Solo pochi giorni prima il presidente Amadou Toumani Toure aveva lanciato un appello, invitando i maliani a non fare “amalgama” con ribelli e civili touareg. Appello rilanciato più volte negli ultimi giorni, assieme alla richiesta di un cessate-il-fuoco rivolto ai vertici del MNLA, invitati a sedersi ad un tavolo negoziale. Inviti che sono stati però decisamente respinti dal Movimento, che accusa il governo di aver mantenuto un atteggiamento discriminatorio nell’inserimento di touareg ai posti di potere, e torna a rivendicare l’indipendenza dei territori della regione dell’Azawad (territorio storicamente abitato dalle popolazioni nomadi di lingua tamashek che comprende il nord del Mali e del Niger, e parte dell’Algeria del sud).

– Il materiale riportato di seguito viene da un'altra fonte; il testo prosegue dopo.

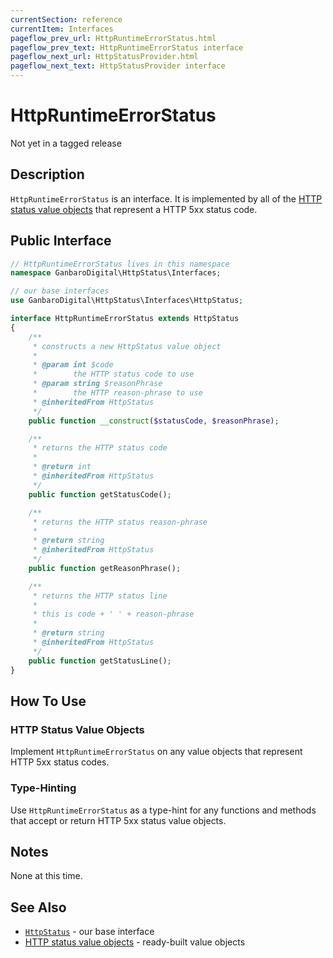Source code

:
 ```yaml
---
currentSection: reference
currentItem: Interfaces
pageflow_prev_url: HttpRuntimeErrorStatus.html
pageflow_prev_text: HttpRuntimeErrorStatus interface
pageflow_next_url: HttpStatusProvider.html
pageflow_next_text: HttpStatusProvider interface
---
```


# HttpRuntimeErrorStatus

<div class="callout warning">
Not yet in a tagged release
</div>

## Description

`HttpRuntimeErrorStatus` is an interface. It is implemented by all of the [HTTP status value objects](../StatusValues/index.html) that represent a HTTP 5xx status code.

## Public Interface

```php
// HttpRuntimeErrorStatus lives in this namespace
namespace GanbaroDigital\HttpStatus\Interfaces;

// our base interfaces
use GanbaroDigital\HttpStatus\Interfaces\HttpStatus;

interface HttpRuntimeErrorStatus extends HttpStatus
{
    /**
     * constructs a new HttpStatus value object
     *
     * @param int $code
     *        the HTTP status code to use
     * @param string $reasonPhrase
     *        the HTTP reason-phrase to use
     * @inheritedFrom HttpStatus
     */
    public function __construct($statusCode, $reasonPhrase);

    /**
     * returns the HTTP status code
     *
     * @return int
     * @inheritedFrom HttpStatus
     */
    public function getStatusCode();

    /**
     * returns the HTTP status reason-phrase
     *
     * @return string
     * @inheritedFrom HttpStatus
     */
    public function getReasonPhrase();

    /**
     * returns the HTTP status line
     *
     * this is code + ' ' + reason-phrase
     *
     * @return string
     * @inheritedFrom HttpStatus
     */
    public function getStatusLine();
}
```

## How To Use

### HTTP Status Value Objects

Implement `HttpRuntimeErrorStatus` on any value objects that represent HTTP 5xx status codes.

### Type-Hinting

Use `HttpRuntimeErrorStatus` as a type-hint for any functions and methods that accept or return HTTP 5xx status value objects.

## Notes

None at this time.

## See Also

* [`HttpStatus`](HttpStatus.html) - our base interface
* [HTTP status value objects](../StatusValues/index.html) - ready-built value objects
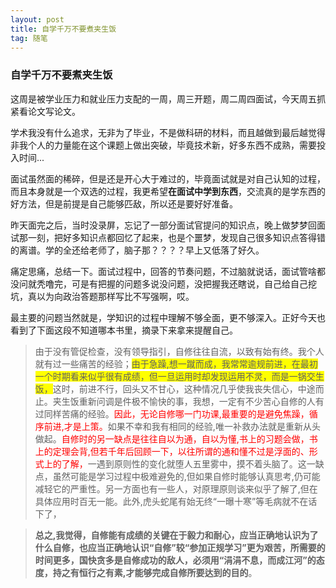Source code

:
```yaml
---
layout: post
title: 自学千万不要煮夹生饭
tag: 随笔
---
```


### 自学千万不要煮夹生饭

这周是被学业压力和就业压力支配的一周，周三开题，周二周四面试，今天周五抓紧看论文写论文。

学术我没有什么追求，无非为了毕业，不是做科研的材料，而且越做到最后越觉得非我个人的力量能在这个课题上做出突破，毕竟技术新，好多东西不成熟，需要投入时间...

面试虽然面的稀碎，但是还是开心大于难过的，毕竟面试就是对自己认知的过程，而且本身就是一个双选的过程，我更希望**在面试中学到东西**，交流真的是学东西的好方法，但是前提是自己能够匹敌，所以还是要好好准备。

昨天面完之后，当时没录屏，忘记了一部分面试官提问的知识点，晚上做梦梦回面试那一刻，把好多知识点都回忆了起来，也是个噩梦，发现自己很多知识点答得错的离谱。学的全还给老师了，脑子那？？？？早上又低落了好久。

痛定思痛，总结一下。面试过程中，回答的节奏问题，不过脑就说话，面试管啥都没问就秃噜完，可是有把握的问题多说没问题，没把握我还瞎说，自己给自己挖坑，真以为向政治答题那样写比不写强啊，哎。

最主要的问题当然就是，学知识的过程中理解不够全面，更不够深入。正好今天也看到了下面这段不知道哪本书里，摘录下来拿来提醒自己。

> 由于没有管促检查，没有领导指引，自修往往自流，以致有始有终。我个人就有过一些痛苦的经验；<font style="background-color:yellow">由于急躁,想一蹴而成，我常常逾规前进，在最初一个时期看来似乎很有成绩，但一旦运用时却发现运用不灵，而是一锅交生饭，</font>这时，前进不行，回头又不甘心，这种情况几乎使我丧失信心，中途而止。夹生饭重新问调是件极不愉快的事，我想，一定有不少苦心自修的人有过同样苦痛的经验。<font color="red">因此，无论自修哪一门功课,最重要的是避免焦躁，循序前进,才是上策。</font>如果不幸和我有相同的经验,唯一补救办法就是重新从头做起。<font color="red">自修时的另一缺点是往往自以为通，自以为懂,书上的习题会做，书上的定理会背,但若千年后回顾一下，以往所谓的通和懂不过是浮面的、形式上的了解，</font>一遇到原则性的变化就堕人五里雾中，摸不着头脑了。这一缺点，虽然可能是学习过程中极难避免的,但如果自修时能够认真思考,仍可能减轻它的严重性。另一方面也有一些人，对原理原则谈来似乎了解了,但在具体应用时百无一能。此外,虎头蛇尾有始无终“一曝十寒”等毛病就不在话下了，

> **总之,我觉得，自修能有成绩的关键在于毅力和耐心，应当正确地认识为了什么自修，也应当正确地认识“自修”较“参加正规学习”更为艰苦，所需要的时间更多，国快贪多是自修成功的敌人，必须用“涓涓不息，而成江河”的态度，持之有恒行之有素,才能够完成自修所要达到的目的**。


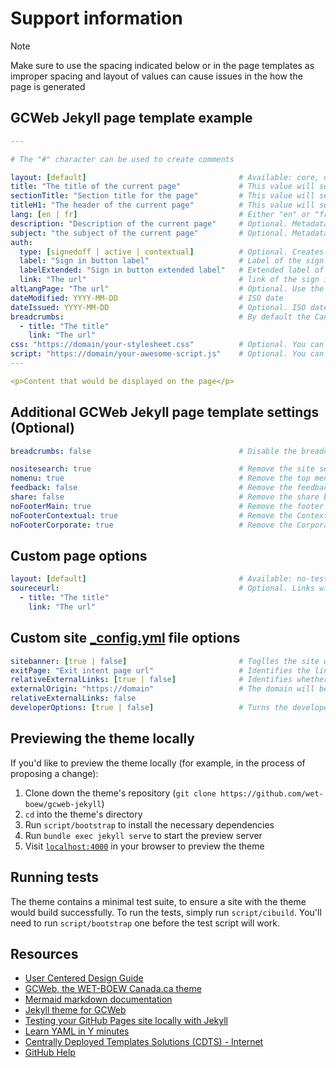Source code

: # Support information

> [!NOTE]
> Make sure to use the spacing indicated below or in the page templates as improper spacing and layout of values can cause issues in the how the page is generated

## GCWeb Jekyll page template example

```yaml
---

# The "#" character can be used to create comments

layout: [default]                                  # Available: core, default, fluid, layout-home, layout-servermesssage, layout-splashpage, no-container, without-h1
title: "The title of the current page"             # This value will set the title and h1 tag
sectionTitle: "Section title for the page"         # This value will set the section title above the h1 tag
titleH1: "The header of the current page"          # This value will set the h1 tag (title over rides)
lang: [en | fr]                                    # Either "en" or "fr"
description: "Description of the current page"     # Optional. Metadata description
subject: "the subject of the current page"         # Optional. Metadata subject
auth:
  type: [signedoff | active | contextual]          # Optional. Creates and configures a sign in button
  label: "Sign in button label"                    # Label of the sign in button
  labelExtended: "Sign in button extended label"   # Extended label of the sign in button
  link: "The url"                                  # link of the sign in button
altLangPage: "The url"                             # Optional. Use the url of the alternate language page to display the language toggle
dateModified: YYYY-MM-DD                           # ISO date
dateIssued: YYYY-MM-DD                             # Optional. ISO date
breadcrumbs:                                       # By default the Canada.ca breadcrumbs is already set
  - title: "The title"
    link: "The url"
css: "https://domain/your-stylesheet.css"          # Optional. You can add custom css to your page
script: "https://domain/your-awesome-script.js"    # Optional. You can add custom javascript to your page
---

<p>Content that would be displayed on the page</p>
```

## Additional GCWeb Jekyll page template settings (Optional)

```yaml
breadcrumbs: false                                 # Disable the breadcrumb

nositesearch: true                                 # Remove the site search
nomenu: true                                       # Remove the top menu
feedback: false                                    # Remove the feedback
share: false                                       # Remove the share button
noFooterMain: true                                 # Remove the footer
noFooterContextual: true                           # Remove the Contextual footer
noFooterCorporate: true                            # Remove the Corporate footer
```

## Custom page options

```yaml
layout: [default]                                  # Available: no-test-banner, without-h1-test-banner
soureceurl:                                        # Optional. Links will be added to the page banner 
  - title: "The title" 
    link: "The url"
```

## Custom site [_config.yml](https://github.com/cra-design/gst-hst-business/blob/main/_config.yml) file options

```yaml
sitebanner: [true | false]                         # Toglles the site wide banner off and on for the site
exitPage: "Exit intent page url"                   # Identifies the link to the exit intent page used for link generation on all pages
relativeExternalLinks: [true | false]              # Identifies whether links to the exit intent page will be generated from relative links where the link starts with "/"
externalOrigin: "https://domain"                   # The domain will be prepended to all links on all pages where the link starts with "/"
relativeExternalLinks: false
developerOptions: [true | false]                   # Turns the developer options on/off for all pages (edit button, github button, cuntom banner links, exit page leave site button)
```

## Previewing the theme locally

If you'd like to preview the theme locally (for example, in the process of proposing a change):

1. Clone down the theme's repository (`git clone https://github.com/wet-boew/gcweb-jekyll`)
2. `cd` into the theme's directory
3. Run `script/bootstrap` to install the necessary dependencies
4. Run `bundle exec jekyll serve` to start the preview server
5. Visit [`localhost:4000`](http://localhost:4000) in your browser to preview the theme

## Running tests

The theme contains a minimal test suite, to ensure a site with the theme would build successfully. To run the tests, simply run `script/cibuild`. You'll need to run `script/bootstrap` one before the test script will work.

## Resources

- [User Centered Design Guide](https://design.cra-arc.alpha.canada.ca/en/index.html)
- [GCWeb, the WET-BOEW Canada.ca theme](https://wet-boew.github.io/GCWeb/index-en.html)
- [Mermaid markdown documentation](https://mermaid.js.org/intro/getting-started.html)
- [Jekyll theme for GCWeb](https://github.com/wet-boew/gcweb-jekyll)
- [Testing your GitHub Pages site locally with Jekyll](https://docs.github.com/en/pages/setting-up-a-github-pages-site-with-jekyll/testing-your-github-pages-site-locally-with-jekyll)
- [Learn YAML in Y minutes](https://learnxinyminutes.com/docs/yaml/)
- [Centrally Deployed Templates Solutions \(CDTS\) - Internet](https://cenw-wscoe.github.io/sgdc-cdts/docs/internet-nodocwrite-en.html)
- [GitHub Help](https://help.github.com)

Il governo dell’ex colonia francese appare intimorito. Anche perché l’apertura inattesa di questo nuovo scenario – che evidenzia le carenze e gli errori compiuti sul piano dell’unità nazionale dopo la fine del precedente conflitto – arriva in un momento particolarmente delicato: le elezioni presidenziali del 29 aprile, previste in concomitanza con un referendum costituzionale, a cui seguiranno, a giugno e luglio, le legislative.

Apertamente preoccupata è invece Parigi. La Francia teme il dilagare del conflitto al vicino Niger e la ripresa delle ostilità dei gruppi touareg nella regione mineraria di Arlit, da cui Areva, il colosso francese del nucleare, estrae un terzo dalla sua produzione mondiale (oltre 8.600 tonnellate nel 2009). (m.t.)